There is strong evidence that both drugs kill the COVID-19 virus in the laboratory dish. The drugs appear to work through two mechanisms. First, they make it harder for the virus to attach itself to the cell, inhibiting the virus from entering the cell and multiplying within it. Second, if the virus does manage to get inside the cell, the drugs kill it before it can multiply.
BUT DO THE DRUGS WORK IN PEOPLE WITH COVID-19? MANY STUDIES ARE UNDERWAY TO GET AN ANSWER TO THIS QUESTION, BUT AS OF MARCH 24, 2020, ONLY TWO HAVE ISSUED PRELIMINARY RESULTS.
One report, published in February 2020, claimed that chloroquine had been used in more than 100 patients in China who had COVID-19. The scientists stated that their results demonstrated that chloroquine is superior to the control treatment in inhibiting the worsening of pneumonia, improving lung imaging findings, eliminating the virus from the body, and shortening the duration of the disease.
These claims are exciting. However, the report provided virtually no evidence in support of the claims. First of all, this was not a randomized, double-blind controlled trial, the gold standard for research studies. Second, no evidence was presented as to how severe the pneumonia was, nor whether findings on lung x-rays or CT scans really improved. Third, although they claim the drug made the virus disappear, they didn’t report what the levels of the virus were before versus after the treatment.
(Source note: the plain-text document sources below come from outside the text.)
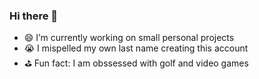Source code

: ### Hi there 👋

<!--
**dwillliams/dwillliams** is a ✨ _special_ ✨ repository because its `README.md` (this file) appears on your GitHub profile.
-->

- :smile: I’m currently working on small personal projects
- :sob: I mispelled my own last name creating this account
- :golf: Fun fact: I am obssessed with golf and video games
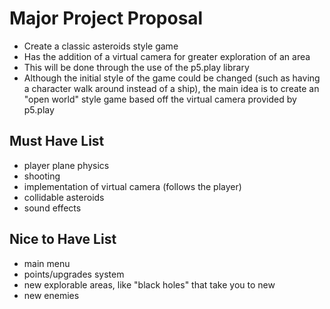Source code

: # Major Project Proposal

- Create a classic asteroids style game
- Has the addition of a virtual camera for greater exploration of an area
- This will be done through the use of the p5.play library
- Although the initial style of the game could be changed (such as having a character walk around instead of a ship), the main idea is to create an "open world" style game based off the virtual camera provided by p5.play

## Must Have List

- player plane physics
- shooting
- implementation of virtual camera (follows the player)
- collidable asteroids
- sound effects

## Nice to Have List

- main menu
- points/upgrades system
- new explorable areas, like "black holes" that take you to new 
- new enemies
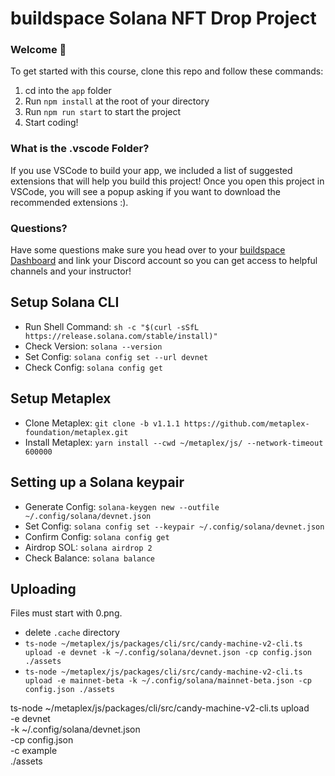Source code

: # buildspace Solana NFT Drop Project
### Welcome 👋
To get started with this course, clone this repo and follow these commands:

1. cd into the `app` folder
2. Run `npm install` at the root of your directory
3. Run `npm run start` to start the project
4. Start coding!

### What is the .vscode Folder?
If you use VSCode to build your app, we included a list of suggested extensions that will help you build this project! Once you open this project in VSCode, you will see a popup asking if you want to download the recommended extensions :).

### Questions?
Have some questions make sure you head over to your [buildspace Dashboard](https://app.buildspace.so/projects/CO77556be5-25e9-49dd-a799-91a2fc29520e) and link your Discord account so you can get access to helpful channels and your instructor!

## Setup Solana CLI
- Run Shell Command: `sh -c "$(curl -sSfL https://release.solana.com/stable/install)"`
- Check Version: `solana --version`
- Set Config: `solana config set --url devnet`
- Check Config: `solana config get`

## Setup Metaplex
- Clone Metaplex: `git clone -b v1.1.1 https://github.com/metaplex-foundation/metaplex.git`
- Install Metaplex: `yarn install --cwd ~/metaplex/js/ --network-timeout 600000`

## Setting up a Solana keypair
- Generate Config: `solana-keygen new --outfile ~/.config/solana/devnet.json`
- Set Config: `solana config set --keypair ~/.config/solana/devnet.json`
- Confirm Config: `solana config get`
- Airdrop SOL: `solana airdrop 2`
- Check Balance: `solana balance`

## Uploading
Files must start with 0.png. 

- delete `.cache` directory
- `ts-node ~/metaplex/js/packages/cli/src/candy-machine-v2-cli.ts upload -e devnet -k ~/.config/solana/devnet.json -cp config.json ./assets`
- `ts-node ~/metaplex/js/packages/cli/src/candy-machine-v2-cli.ts upload -e mainnet-beta -k ~/.config/solana/mainnet-beta.json -cp config.json ./assets`

ts-node ~/metaplex/js/packages/cli/src/candy-machine-v2-cli.ts upload \
    -e devnet \
    -k ~/.config/solana/devnet.json \
    -cp config.json \
    -c example \
    ./assets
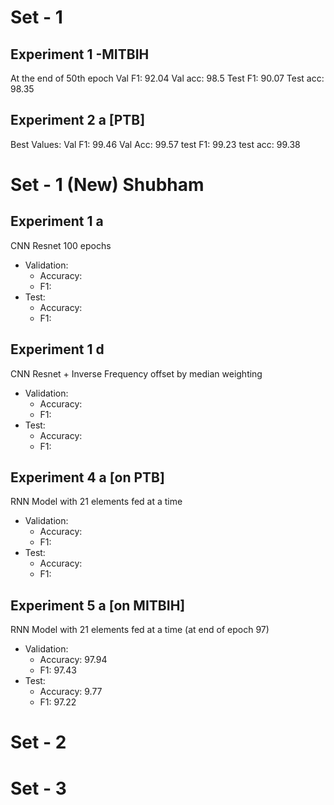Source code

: # Set - 1

## Experiment 1 -MITBIH

At the end of 50th epoch
  Val F1: 92.04
 Val acc: 98.5
 Test F1: 90.07
Test acc: 98.35

## Experiment 2 a [PTB]
Best Values:
Val F1: 99.46
Val Acc: 99.57
test F1: 99.23
test acc: 99.38

# Set - 1 (New) Shubham

## Experiment 1 a

CNN Resnet 100 epochs
- Validation:
  - Accuracy: 
  - F1: 
- Test:
  - Accuracy: 
  - F1: 

## Experiment 1 d
CNN Resnet + Inverse Frequency offset by median weighting
- Validation:
  - Accuracy: 
  - F1: 
- Test:
  - Accuracy: 
  - F1: 

## Experiment 4 a [on PTB]

RNN Model with 21 elements fed at a time 
- Validation:
  - Accuracy: 
  - F1: 
- Test:
  - Accuracy: 
  - F1: 
## Experiment 5 a [on MITBIH]
RNN Model with 21 elements fed at a time 
(at end of epoch 97)

- Validation:
  - Accuracy: 97.94
  - F1: 97.43
- Test:
  - Accuracy: 9.77
  - F1: 97.22

# Set - 2

# Set - 3

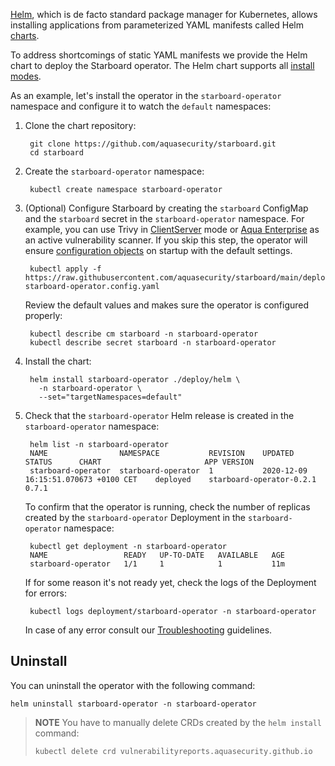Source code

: [Helm][helm], which is de facto standard package manager for Kubernetes, allows
installing applications from parameterized YAML manifests called Helm [charts][helm-charts].

To address shortcomings of static YAML manifests we provide the Helm chart to
deploy the Starboard operator. The Helm chart supports all [install modes](./../configuration.md#install-modes).

As an example, let's install the operator in the `starboard-operator` namespace and
configure it to watch the `default` namespaces:

1. Clone the chart repository:

        git clone https://github.com/aquasecurity/starboard.git
        cd starboard

2. Create the `starboard-operator` namespace:

        kubectl create namespace starboard-operator

3. (Optional) Configure Starboard by creating the `starboard` ConfigMap and the `starboard` secret in
   the `starboard-operator` namespace. For example, you can use Trivy
   in [ClientServer](./../../integrations/vulnerability-scanners/trivy.md#clientserver) mode or
   [Aqua Enterprise](./../../integrations/vulnerability-scanners/aqua-enterprise.md) as an active vulnerability scanner.
   If you skip this step, the operator will ensure [configuration objects](./../../settings.md)
   on startup with the default settings.

        kubectl apply -f https://raw.githubusercontent.com/aquasecurity/starboard/main/deploy/static/05-starboard-operator.config.yaml
   Review the default values and makes sure the operator is configured properly:

        kubectl describe cm starboard -n starboard-operator
        kubectl describe secret starboard -n starboard-operator

4. Install the chart:

        helm install starboard-operator ./deploy/helm \
          -n starboard-operator \
          --set="targetNamespaces=default"

5. Check that the `starboard-operator` Helm release is created in the `starboard-operator`
   namespace:

        helm list -n starboard-operator
        NAME              	NAMESPACE         	REVISION	UPDATED                             	STATUS  	CHART                   	APP VERSION
        starboard-operator	starboard-operator	1       	2020-12-09 16:15:51.070673 +0100 CET	deployed	starboard-operator-0.2.1	0.7.1
   To confirm that the operator is running, check the number of replicas created by
   the `starboard-operator` Deployment in the `starboard-operator` namespace:

        kubectl get deployment -n starboard-operator
        NAME                 READY   UP-TO-DATE   AVAILABLE   AGE
        starboard-operator   1/1     1            1           11m
   If for some reason it's not ready yet, check the logs of the Deployment for
   errors:

        kubectl logs deployment/starboard-operator -n starboard-operator
   In case of any error consult our [Troubleshooting](./../../troubleshooting.md) guidelines.

## Uninstall

You can uninstall the operator with the following command:

    helm uninstall starboard-operator -n starboard-operator

> **NOTE** You have to manually delete CRDs created by the `helm install` command:
>
>     kubectl delete crd vulnerabilityreports.aquasecurity.github.io

[helm]: https://helm.sh/
[helm-charts]: https://helm.sh/docs/topics/charts/
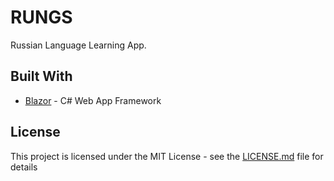 # RUNGS

Russian Language Learning App.

## Built With

* [Blazor](https://dotnet.microsoft.com/en-us/apps/aspnet/web-apps/blazor) - C# Web App Framework

## License

This project is licensed under the MIT License - see the [LICENSE.md](LICENSE.md) file for details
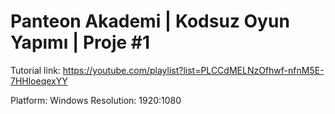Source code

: # Panteon Akademi | Kodsuz Oyun Yapımı | Proje #1
 
Tutorial link: https://youtube.com/playlist?list=PLCCdMELNzOfhwf-nfnM5E-7HHloeqexYY

Platform: Windows
Resolution: 1920:1080
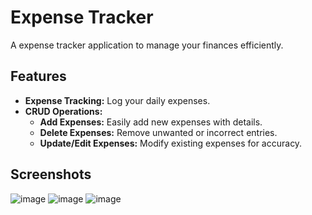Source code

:# Expense Tracker

A expense tracker application to manage your finances efficiently.

## Features

- **Expense Tracking:** Log your daily expenses.
- **CRUD Operations:**
  - **Add Expenses:** Easily add new expenses with details.
  - **Delete Expenses:** Remove unwanted or incorrect entries.
  - **Update/Edit Expenses:** Modify existing expenses for accuracy.

## Screenshots
![image](https://github.com/shivaniharane/expense_tracker/assets/155101904/8bdfc506-0803-429b-be38-1abafcdeaf00)
![image](https://github.com/shivaniharane/expense_tracker/assets/155101904/8fabc5d2-30a8-4737-8e5f-7aa78b831ba2)
![image](https://github.com/shivaniharane/expense_tracker/assets/155101904/a50c13b3-fa0c-44a9-8ef0-c367334fdbf7)







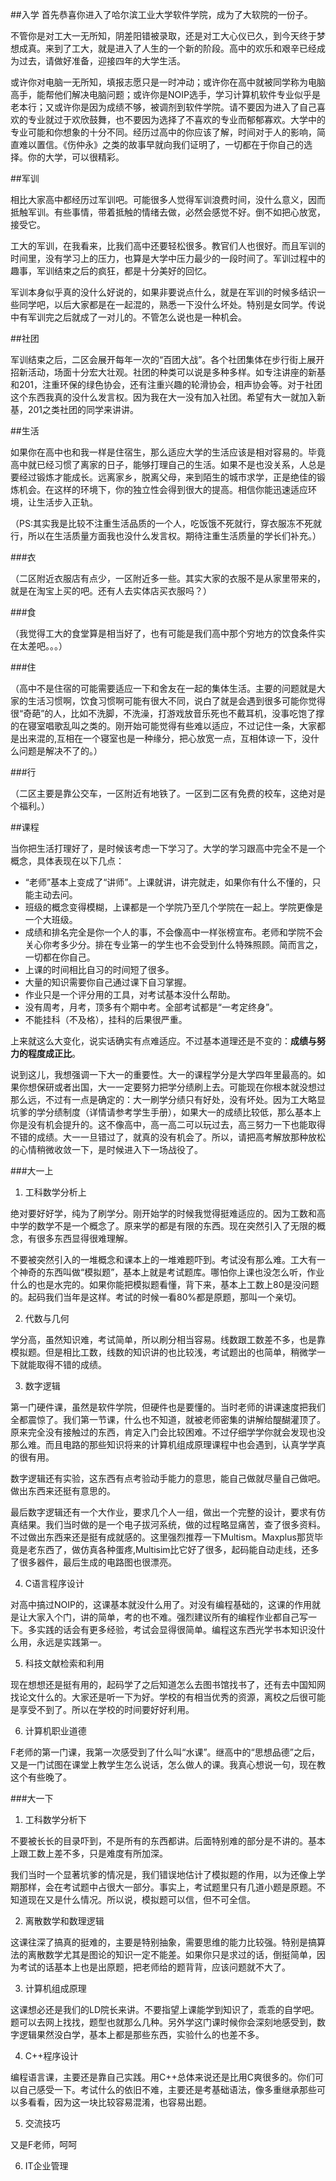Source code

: ##入学
首先恭喜你进入了哈尔滨工业大学软件学院，成为了大软院的一份子。

不管你是对工大一无所知，阴差阳错被录取，还是对工大心仪已久，到今天终于梦想成真。来到了工大，就是进入了人生的一个新的阶段。高中的欢乐和艰辛已经成为过去，请做好准备，迎接四年的大学生活。

或许你对电脑一无所知，填报志愿只是一时冲动；或许你在高中就被同学称为电脑高手，能帮他们解决电脑问题；或许你是NOIP选手，学习计算机软件专业似乎是老本行；又或许你是因为成绩不够，被调剂到软件学院。请不要因为进入了自己喜欢的专业就过于欢欣鼓舞，也不要因为选择了不喜欢的专业而郁郁寡欢。大学中的专业可能和你想象的十分不同。经历过高中的你应该了解，时间对于人的影响，简直难以置信。《伤仲永》之类的故事早就向我们证明了，一切都在于你自己的选择。你的大学，可以很精彩。

##军训

相比大家高中都经历过军训吧。可能很多人觉得军训浪费时间，没什么意义，因而抵触军训。有些事情，带着抵触的情绪去做，必然会感觉不好。倒不如把心放宽，接受它。

工大的军训，在我看来，比我们高中还要轻松很多。教官们人也很好。而且军训的时间里，没有学习上的压力，也算是大学中压力最少的一段时间了。军训过程中的趣事，军训结束之后的疯狂，都是十分美好的回忆。

军训本身似乎真的没什么好说的，如果非要说点什么，就是在军训的时候多结识一些同学吧，以后大家都是在一起混的，熟悉一下没什么坏处。特别是女同学。传说中有军训完之后就成了一对儿的。不管怎么说也是一种机会。


##社团

军训结束之后，二区会展开每年一次的“百团大战”。各个社团集体在步行街上展开招新活动，场面十分宏大壮观。社团的种类可以说是多种多样。如专注讲座的新基和201，注重环保的绿色协会，还有注重兴趣的轮滑协会，相声协会等。对于社团这个东西我真的没什么发言权。因为我在大一没有加入社团。希望有大一就加入新基，201之类社团的同学来讲讲。

##生活

如果你在高中也和我一样是住宿生，那么适应大学的生活应该是相对容易的。毕竟高中就已经习惯了离家的日子，能够打理自己的生活。如果不是也没关系，人总是要经过锻炼才能成长。远离家乡，脱离父母，来到陌生的城市求学，正是绝佳的锻炼机会。在这样的环境下，你的独立性会得到很大的提高。相信你能迅速适应环境，让生活步入正轨。

（PS:其实我是比较不注重生活品质的一个人，吃饭饿不死就行，穿衣服冻不死就行，所以在生活质量方面我也没什么发言权。期待注重生活质量的学长们补充。）   

###衣

（二区附近衣服店有点少，一区附近多一些。其实大家的衣服不是从家里带来的，就是在淘宝上买的吧。还有人去实体店买衣服吗？）

###食

（我觉得工大的食堂算是相当好了，也有可能是我们高中那个穷地方的饮食条件实在太差吧。。。）

###住

（高中不是住宿的可能需要适应一下和舍友在一起的集体生活。主要的问题就是大家的生活习惯啊，饮食习惯啊可能有很大不同，说白了就是会遇到很多可能你觉得很“奇葩”的人，比如不洗脚，不洗澡，打游戏放音乐死也不戴耳机，没事吃饱了撑的在寝室唱歌乱叫之类的。刚开始可能觉得有些难以适应，不过记住一条，大家都是出来混的,互相在一个寝室也是一种缘分，把心放宽一点，互相体谅一下，没什么问题是解决不了的。）

###行

（二区主要是靠公交车，一区附近有地铁了。一区到二区有免费的校车，这绝对是个福利。）

##课程

当你把生活打理好了，是时候该考虑一下学习了。大学的学习跟高中完全不是一个概念，具体表现在以下几点：
* “老师”基本上变成了“讲师”。上课就讲，讲完就走，如果你有什么不懂的，只能主动去问。
* 班级的概念变得模糊，上课都是一个学院乃至几个学院在一起上。学院更像是一个大班级。
* 成绩和排名完全是你一个人的事，不会像高中一样张榜宣布。老师和学院不会关心你考多少分。排在专业第一的学生也不会受到什么特殊照顾。简而言之，一切都在你自己。
* 上课的时间相比自习的时间短了很多。
* 大量的知识需要你自己通过课下自习掌握。
* 作业只是一个评分用的工具，对考试基本没什么帮助。
* 没有周考，月考，顶多有个期中考。全部考试都是“一考定终身”。
* 不能挂科（不及格），挂科的后果很严重。

上来就这么大变化，说实话确实有点难适应。不过基本道理还是不变的：**成绩与努力的程度成正比**。

说到这儿，我想强调一下大一的重要性。大一的课程学分是大学四年里最高的。如果你想保研或者出国，大一一定要努力把学分绩刷上去。可能现在你根本就没想过那么远，不过有一点是确定的：大一刷学分绩只有好处，没有坏处。因为工大略显坑爹的学分绩制度（详情请参考学生手册），如果大一的成绩比较低，那么基本上你是没有机会提升的。这不像高中，高一高二可以玩过去，高三努力一下也能取得不错的成绩。大一一旦错过了，就真的没有机会了。所以，请把高考解放那种放松的心情稍微收敛一下，是时候进入下一场战役了。

###大一上

1. 工科数学分析上

 绝对要好好学，纯为了刷学分。刚开始学的时候我觉得挺难适应的。因为工数和高中学的数学不是一个概念了。原来学的都是有限的东西。现在突然引入了无限的概念，有很多东西显得很难理解。
 
 不要被突然引入的一堆概念和课本上的一堆难题吓到。考试没有那么难。工大有一个神奇的东西叫做“模拟题”，基本上就是考试题库。哪怕你上课也没怎么听，作业什么的也是水完的。如果你能把模拟题看懂，背下来，基本上工数上80是没问题的。起码我们当年是这样。考试的时候一看80%都是原题，那叫一个亲切。

2. 代数与几何

 学分高，虽然知识难，考试简单，所以刷分相当容易。线数跟工数差不多，也是靠模拟题。但是相比工数，线数的知识讲的也比较浅，考试题出的也简单，稍微学一下就能取得不错的成绩。

3. 数字逻辑

 第一门硬件课，虽然是软件学院，但硬件也是要懂的。当时老师的讲课速度把我们全都震惊了。我们第一节课，什么也不知道，就被老师密集的讲解给醍醐灌顶了。原来完全没有接触过的东西，肯定入门会比较困难。不过仔细学学你就会发现也没那么难。而且电路的那些知识将来的计算机组成原理课程中也会遇到，认真学学真的很有用。
 
 数字逻辑还有实验，这东西有点考验动手能力的意思，能自己做就尽量自己做吧。做出东西来还挺有意思的。
 
 最后数字逻辑还有一个大作业，要求几个人一组，做出一个完整的设计，要求有仿真结果。我们当时做的是一个电子拔河系统，做的过程略显痛苦，查了很多资料。不过做出东西来还是挺有成就感的。这里强烈推荐一下Multism。Maxplus那货毕竟是老东西了，做仿真各种蛋疼,Multisim比它好了很多，起码能自动走线，还多了很多器件，最后生成的电路图也很漂亮。

4. C语言程序设计

 对高中搞过NOIP的，这课基本就没什么用了。对没有编程基础的，这课的作用就是让大家入个门，讲的简单，考的也不难。强烈建议所有的编程作业都自己写一下。多实践的话会有更多经验，考试会显得很简单。编程这东西光学书本知识没什么用，永远是实践第一。

5. 科技文献检索和利用

 现在想想还是挺有用的，起码学了之后知道怎么去图书馆找书了，还有去中国知网找论文什么的。大家还是听一下为好。学校的有相当优秀的资源，离校之后很可能是享受不到了。所以在学校的时间要好好利用。

6. 计算机职业道德

 F老师的第一门课，我第一次感受到了什么叫“水课”。继高中的“思想品德”之后，又是一门试图在课堂上教学生怎么说话，怎么做人的课。我真心想说一句，现在教这个有些晚了。

###大一下

1. 工科数学分析下

 不要被长长的目录吓到，不是所有的东西都讲。后面特别难的部分是不讲的。基本上跟工数上差不多，只是难度有所加深。

 我们当时一个显著坑爹的情况是，我们错误地估计了模拟题的作用，以为还像上学期那样，会在考试题中占很大一部分。事实上，考试题里只有几道小题是原题。不知道现在又是什么情况。所以说，模拟题可以信，但不可全信。

2. 离散数学和数理逻辑

 这课往深了搞真的挺难的，主要是特别抽象，需要思维的能力比较强。特别是搞算法的离散数学尤其是图论的知识一定不能差。如果你只是求过的话，倒挺简单，因为考试的话基本上也是出原题，把老师给的题背背，应该问题就不大了。

3. 计算机组成原理

 这课想必还是我们的LD院长来讲。不要指望上课能学到知识了，乖乖的自学吧。题可以去网上找找，题型也就那么几种。另外学这门课时候你会深刻地感受到，数字逻辑果然没白学，基本上都是那些东西，实验什么的也差不多。

4. C++程序设计

 编程语言课，主要还是靠自己实践。用C++总体来说还是比用C爽很多的。你们可以自己感受一下。考试什么的依旧不难，主要还是考基础语法，像多重继承那些可以多看看，因为这一块比较容易混淆，也容易出题。

5. 交流技巧

 又是F老师，呵呵

6. IT企业管理
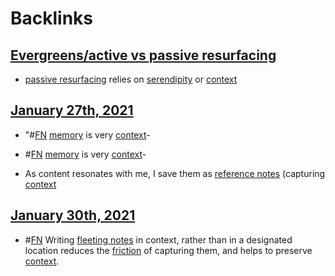 
# Backlinks
## [Evergreens/active vs passive resurfacing](<Evergreens/active vs passive resurfacing.md>)
- [passive resurfacing](<passive resurfacing.md>) relies on [serendipity](<serendipity.md>) or [context](<context.md>)

## [January 27th, 2021](<January 27th, 2021.md>)
- "#[FN](<FN.md>) [memory](<memory.md>) is very [context](<context.md>)-

- #[FN](<FN.md>) [memory](<memory.md>) is very [context](<context.md>)-

- As content resonates with me, I save them as [reference notes](<reference notes.md>) (capturing [context](<context.md>)

## [January 30th, 2021](<January 30th, 2021.md>)
- #[FN](<FN.md>) Writing [fleeting notes](<fleeting notes.md>) in context, rather than in a designated location reduces the [friction](<friction.md>) of capturing them, and helps to preserve [context](<context.md>).

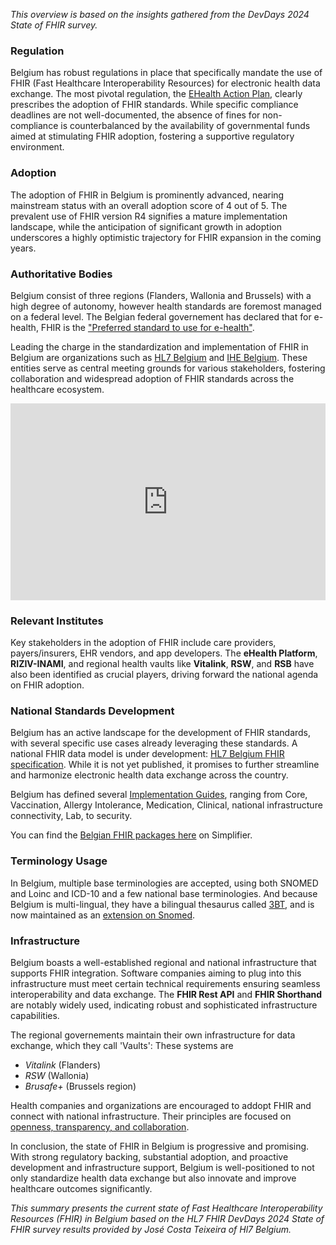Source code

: *This overview is based on the insights gathered from the DevDays 2024 State of FHIR survey.*

### Regulation

Belgium has robust regulations in place that specifically mandate the use of FHIR (Fast Healthcare Interoperability Resources) for electronic health data exchange. The most pivotal regulation, the [EHealth Action Plan](https://www.ehealth.fgov.be/), clearly prescribes the adoption of FHIR standards. While specific compliance deadlines are not well-documented, the absence of fines for non-compliance is counterbalanced by the availability of governmental funds aimed at stimulating FHIR adoption, fostering a supportive regulatory environment.

### Adoption

The adoption of FHIR in Belgium is prominently advanced, nearing mainstream status with an overall adoption score of 4 out of 5. The prevalent use of FHIR version R4 signifies a mature implementation landscape, while the anticipation of significant growth in adoption underscores a highly optimistic trajectory for FHIR expansion in the coming years.

### Authoritative Bodies

Belgium consist of three regions (Flanders, Wallonia and Brussels) with a high degree of autonomy, however health standards are foremost managed on a federal level. The Belgian federal governement has declared that for e-health, FHIR is the ["Preferred standard to use for e-health"](https://ehealth.fgov.be/standards/fhir/about-fhir.html).

Leading the charge in the standardization and implementation of FHIR in Belgium are organizations such as [HL7 Belgium](https://www.hl7belgium.org/) and [IHE Belgium](https://ihe-europe.net/affiliates/belgium). These entities serve as central meeting grounds for various stakeholders, fostering collaboration and widespread adoption of FHIR standards across the healthcare ecosystem.

<iframe width="100%" height="315" src="https://www.youtube.com/embed/videoseries?si=yhIclMohSuJSETIM&amp;list=PLAPVWVA2xKFikhIam-UmyCeebABWqyVZV" title="YouTube video player" frameborder="0" allow="accelerometer; autoplay; clipboard-write; encrypted-media; gyroscope; picture-in-picture; web-share" referrerpolicy="strict-origin-when-cross-origin" allowfullscreen></iframe>

### Relevant Institutes

Key stakeholders in the adoption of FHIR include care providers, payers/insurers, EHR vendors, and app developers. The **eHealth Platform**, **RIZIV-INAMI**, and regional health vaults like **Vitalink**, **RSW**, and **RSB** have also been identified as crucial players, driving forward the national agenda on FHIR adoption.

### National Standards Development

Belgium has an active landscape for the development of FHIR standards, with several specific use cases already leveraging these standards. A national FHIR data model is under development: [HL7 Belgium FHIR specification](https://hl7-be.github.io/). While it is not yet published, it promises to further streamline and harmonize electronic health data exchange across the country.

Belgium has defined several [Implementation Guides](https://ehealth.fgov.be/standards/fhir/), ranging from Core, Vaccination, Allergy Intolerance, Medication, Clinical, national infrastructure connectivity, Lab, to security.

You can find the [Belgian FHIR packages here](https://simplifier.net/search?packages=&nationality=BE) on Simplifier.

### Terminology Usage

In Belgium, multiple base terminologies are accepted, using both SNOMED and Loinc and ICD-10 and a few national base terminologies. And because Belgium is multi-lingual, they have a bilingual thesaurus called [3BT](https://www.health.belgium.be/nl/terminologiecentrum-terminologiestelsels-de-3bt-bilingual-biclassified-belgian-thesaurus), and is now maintained as an [extension on Snomed](https://browser.ihtsdotools.org/?perspective=full&conceptId1=404684003&edition=MAIN/2024-06-01&release=&languages=en,nl,fr).

### Infrastructure

Belgium boasts a well-established regional and national infrastructure that supports FHIR integration. Software companies aiming to plug into this infrastructure must meet certain technical requirements ensuring seamless interoperability and data exchange. The **FHIR Rest API** and **FHIR Shorthand** are notably widely used, indicating robust and sophisticated infrastructure capabilities.

The regional governements maintain their own infrastructure for data exchange, which they call 'Vaults':
These systems are 
- *Vitalink* (Flanders)
- *RSW* (Wallonia)
- *Brusafe+* (Brussels region)

Health companies and organizations are encouraged to addopt FHIR and connect with national infrastructure. Their principles are focused on [openness, transparency, and collaboration]( https://ehealth.fgov.be/standards/fhir/documents/20230921_FHIR_Governance_process_v2.pdf).

In conclusion, the state of FHIR in Belgium is progressive and promising. With strong regulatory backing, substantial adoption, and proactive development and infrastructure support, Belgium is well-positioned to not only standardize health data exchange but also innovate and improve healthcare outcomes significantly.

*This summary presents the current state of Fast Healthcare Interoperability Resources (FHIR) in Belgium based on the HL7 FHIR DevDays 2024 State of FHIR survey results provided by José Costa Teixeira of Hl7 Belgium.*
In short, not much evidence.
Another small study was conducted by a group of scientists in southern France, a region hard hit by COVID-19. This, also, was not a randomized trial. Instead, the scientists compared 26 patients who received hydroxychloroquine to 16 who did not: after six days, the virus was gone from the body in 70% of those given the treatment, compared to only 12.5% of those who weren’t. The drug appeared to be as effective in the sickest patients as in the least sick, but the study was too small to be sure about that. The study also was too small to say that people who received the treatment were protected against a prolonged illness or death.